In a statement, the Health Funders Association (HFA) welcomed the release (on Tuesday) of the Interim Report by the Section 59 Investigation Panel:
[The HFA] is supportive of the Panel’s findings that there is no evidence of explicit or intentional racial bias in the algorithms and methods that administrators and medical schemes use to identify Fraud, Waste and Abuse (FWA).
The Panel has also expressly recognised that FWA is serious and damaging and requires mechanisms to combat it. The Panel confirms that the mechanisms currently utilised by medical schemes, including clawbacks of amounts paid to providers and the placing of providers on an indirect payment system (where the member is paid directly by the medical scheme), are permissible in terms of the Medical Schemes Act, provided that the medical scheme acts reasonably and procedurally fairly.
The HFA is concerned that the Panel has found that there is indirect discrimination in the outcomes of the FWA processes despite there being no explicit or intentional bias.
HFA will be seeking clarity from the Panel on their reasons for discounting the presence of confounding factors (additional variables in cause-and-effect relationships) which may account for the outcomes. An example of a confounding variable is where a higher incidence of smoking in males results in a higher incidence of lung cancer in males, rather than the cause being gender. In submissions to the Panel, it was demonstrated that confounding factors may reduce the race differential almost completely.
Medical schemes serve more than 8.8m South Africans and we believe that a cohesive and well-functioning private health sector is critical to providing access to quality healthcare to these individuals and families.
We therefore welcome the Panel’s intention for further constructive engagement on the findings and recommendations of the report in the interest of a unified industry. This is particularly crucial in light of the need to support our healthcare providers as they tirelessly serve the population in the battle against the COVID-19 pandemic, for which we thank and salute them.
It is the duty of all medical schemes, as recognised by the Panel, to ensure that proper control systems are in place to ensure that member funds are utilized in the provision of healthcare for its members and to protect member funds from FWA.
It is important to note that FWA has a significant impact on the affordability of healthcare in the private sector.
The following extract from the Rapporteurs Report, published by the Council for Medical Schemes and others bears this out. “A 2017 annual report demonstrated that claims that were paid out amounted to R172bn, those that were rejected were around R29bn. If it is true that 15% of all claims are associated with fraud, waste and abuse, this amounts to R29bn. These are funds intended to provide essential healthcare services to scheme members; and yet these funds are being rerouted out of the system to line the pockets of fraudulent and corrupt people.”

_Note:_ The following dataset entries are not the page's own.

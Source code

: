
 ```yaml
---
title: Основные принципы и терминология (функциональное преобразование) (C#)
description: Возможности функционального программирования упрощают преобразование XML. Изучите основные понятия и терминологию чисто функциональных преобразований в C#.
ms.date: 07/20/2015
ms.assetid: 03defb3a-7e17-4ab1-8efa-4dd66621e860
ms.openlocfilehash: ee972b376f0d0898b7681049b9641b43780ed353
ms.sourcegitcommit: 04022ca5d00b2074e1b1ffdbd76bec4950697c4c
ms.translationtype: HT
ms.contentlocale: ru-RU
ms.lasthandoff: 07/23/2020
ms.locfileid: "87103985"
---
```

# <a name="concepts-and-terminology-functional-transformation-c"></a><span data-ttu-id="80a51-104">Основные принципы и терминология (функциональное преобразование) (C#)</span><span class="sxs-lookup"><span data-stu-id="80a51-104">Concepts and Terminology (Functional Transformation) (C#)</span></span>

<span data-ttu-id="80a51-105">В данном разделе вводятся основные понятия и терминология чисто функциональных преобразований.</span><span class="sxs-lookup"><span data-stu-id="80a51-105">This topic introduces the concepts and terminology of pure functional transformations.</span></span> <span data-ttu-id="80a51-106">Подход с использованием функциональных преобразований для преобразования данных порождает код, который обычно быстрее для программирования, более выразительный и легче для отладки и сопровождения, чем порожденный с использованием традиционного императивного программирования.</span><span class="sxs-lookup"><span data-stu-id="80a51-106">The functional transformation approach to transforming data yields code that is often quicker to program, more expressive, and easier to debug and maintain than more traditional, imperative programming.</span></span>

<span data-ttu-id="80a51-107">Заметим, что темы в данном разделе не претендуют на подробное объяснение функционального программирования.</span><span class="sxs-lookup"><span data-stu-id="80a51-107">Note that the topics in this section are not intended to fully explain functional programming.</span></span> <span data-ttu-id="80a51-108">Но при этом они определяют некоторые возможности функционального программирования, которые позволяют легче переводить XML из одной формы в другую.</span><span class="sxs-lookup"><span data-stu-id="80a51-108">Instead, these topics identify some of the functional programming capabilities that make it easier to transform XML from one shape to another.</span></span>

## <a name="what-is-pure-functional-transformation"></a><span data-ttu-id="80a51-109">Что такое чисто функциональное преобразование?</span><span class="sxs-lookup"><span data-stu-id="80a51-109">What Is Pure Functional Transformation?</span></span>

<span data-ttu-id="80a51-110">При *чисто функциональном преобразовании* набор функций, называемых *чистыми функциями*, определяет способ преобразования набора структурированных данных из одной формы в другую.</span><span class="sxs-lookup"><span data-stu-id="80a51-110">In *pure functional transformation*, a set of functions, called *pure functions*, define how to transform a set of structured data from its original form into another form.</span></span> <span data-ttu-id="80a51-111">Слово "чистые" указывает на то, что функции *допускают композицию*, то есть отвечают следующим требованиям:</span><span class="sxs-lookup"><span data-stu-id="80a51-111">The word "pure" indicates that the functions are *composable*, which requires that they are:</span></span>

It must be emphasised that any funds wasted through fraud, waste or abuse are funds belonging to the members of medical schemes. Any fraud, waste or abuse of these funds therefore negatively impacts access to healthcare in a country where health resources are scarce.
The HFA and its members are committed to acting in a lawful, fair, impartial and transparent manner at all times. To this end, following the FWA Summit in 2019, HFA developed a Code of Good Practice pertaining to the principles relating to prevention and investigation of FWA. This Code was submitted to the Council for Medical Schemes for inclusion into an industry wide code.
The HFA will study the Interim Report including the recommendations made by the Panel and provide detailed input to the Panel on their findings and recommendations.